5 juillet: Un don Juan contemporain

Imprimer

bimpage_serge.jpgUn don Juan contemporain, c'est le titre du dernier billet de Serge Bimpage sur Mon oeil. Un revenant dans la blogosphère Tribune. J'espère que ce ne sera pas une passade. Son billet chronique le dernier livre de Mélanie Chappuis "Des baisers froids comme la lune". L'histoire classique d’un quinquagénaire qui a une femme mais ne s’en contente pas et tombe raide amoureux d’une autre plus jeune que lui de vingt-sept ans... Caniculaire l'été.

Lira-t-on ce roman sur I-pad ou sur une liseuse à encre électronique? Sans doute pas. A propos du livrel, Frédéric Rauss publie dans ses Chroniques merlines une longue réflexion: "Tu te rends compte, j’ai toute La recherche du temps perdu sur mon K1dlll 12. Quel gain de place ! Il ne m’a pas fallu plus de deux minutes pour la télécharger. C’est Marcel qui va être content... L’avènement du livre électronique me laisse perplexe."

Pour le reste les sujets d'actualité oscille entre la tiède qui s'abat sur Genève, le Mondial qui prend une pause et la chronique des coulisses du Palais de Justice.

Quelle tiède ! par Bertrand Buchs
Je suis un homme du froid, du vent, des mers qui bougent et des nuages. Le beau temps m’angoisse. Bizarre non.

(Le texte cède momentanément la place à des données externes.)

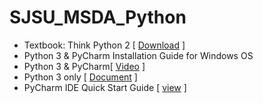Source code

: # SJSU_MSDA_Python
* Textbook: Think Python 2 [ [Download](http://greenteapress.com/thinkpython2/thinkpython2.pdf) ]
* Python 3 & PyCharm Installation Guide for Windows OS 
 * Python 3 & PyCharm[ [Video](https://www.youtube.com/watch?v=puBXxzcWJIQ) ] 
 * Python 3 only [ [Document](https://www.ics.uci.edu/~pattis/common/handouts/pythoneclipsejava/python.html) ]
* PyCharm IDE Quick Start Guide [ [view](https://www.jetbrains.com/help/pycharm/quick-start-guide.html) ]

Le beau temps ressentit comme une menace. Au secours papa Freud ? A part cela bosser dans la chaleur, la moiteur, pas génial. Il faut donc instituer une alerte beau temps et donner congé dès que le ciel est trop bleu. Obliger la sieste. Même l’enseigner.

Six semaines de vacances? par Marie-France de Meuron
« Le débat » de TdG de ce we reprend le thème déjà exposé le 18 juin. Une intiative propose d'ancrer dans la Constitution un allongement de temps de vacances, en passant de quatre à six semaines.  Il ne faut pas se leurrer : même si l'initiative passe, il restera encore 46 semaines de travail! Qu'est-ce à dire? C'est qu'en 46 semaines, l'ouvrier ou l'employé auront le temps d'accumuler des facteurs de stress, des fatigues de toutes sortes et des frustrations affectives ou sociales. Ce ne sont pas deux semaines de vacances - le terme signifie vide de.... - qui rétabliront une pleine santé à tous ceux qui souffrent et cumulent les facteurs précités. La vraie santé se construit minute après minute, selon des lois tant biologiques que psychologiques.

La famille A320 franchit le cap des 50 millions de vols ! par Christian Anlicker
La famille A320 compte à son actif plus de 50 millions de décollages et d'atterrissages depuis la mise en service en 1988 de son tout premier appareil, l'A320. Depuis, les appareils de la famille A320 ont transporté plus de cinq milliards de passagers. Il est courant de voir ces appareils, qui sont dix à décoller chaque minute. La famille A320 est devenue le leader du marché auprès de tous les types de compagnies

Les Beats sont de retour ! par Jean-Michel Olivier
Il faut se méfier des commémorations : c'est d'habitude le meilleur moyen d'effacer tout ce qu'un événement a eu de violemment nouveau et irruptif à son époque. C'est aussi le meilleur moyen de le récupérer, ou plutôt de récupérer ce qui peut encore l'être (c'est-à-dire ce qui est inoffensif). Enfin, bien sûr, c'est le meilleur moyen de l'enterrer — fût-ce sous les gerbes d'hommages. Rien de tout ça, on l'imagine, dans le superbe livre de Jean-François Duval, Buk et les Beats * . D'abord parce qu'il n'y a dans son propos rien de démonstratif ou de bêtement militant (c'est-à-dire limitant). Ensuite parce que Duval, qui a beaucoup vécu et voyagé, est sans doute aujourd'hui l'un des meilleurs experts de cette période passionnante de notre histoire.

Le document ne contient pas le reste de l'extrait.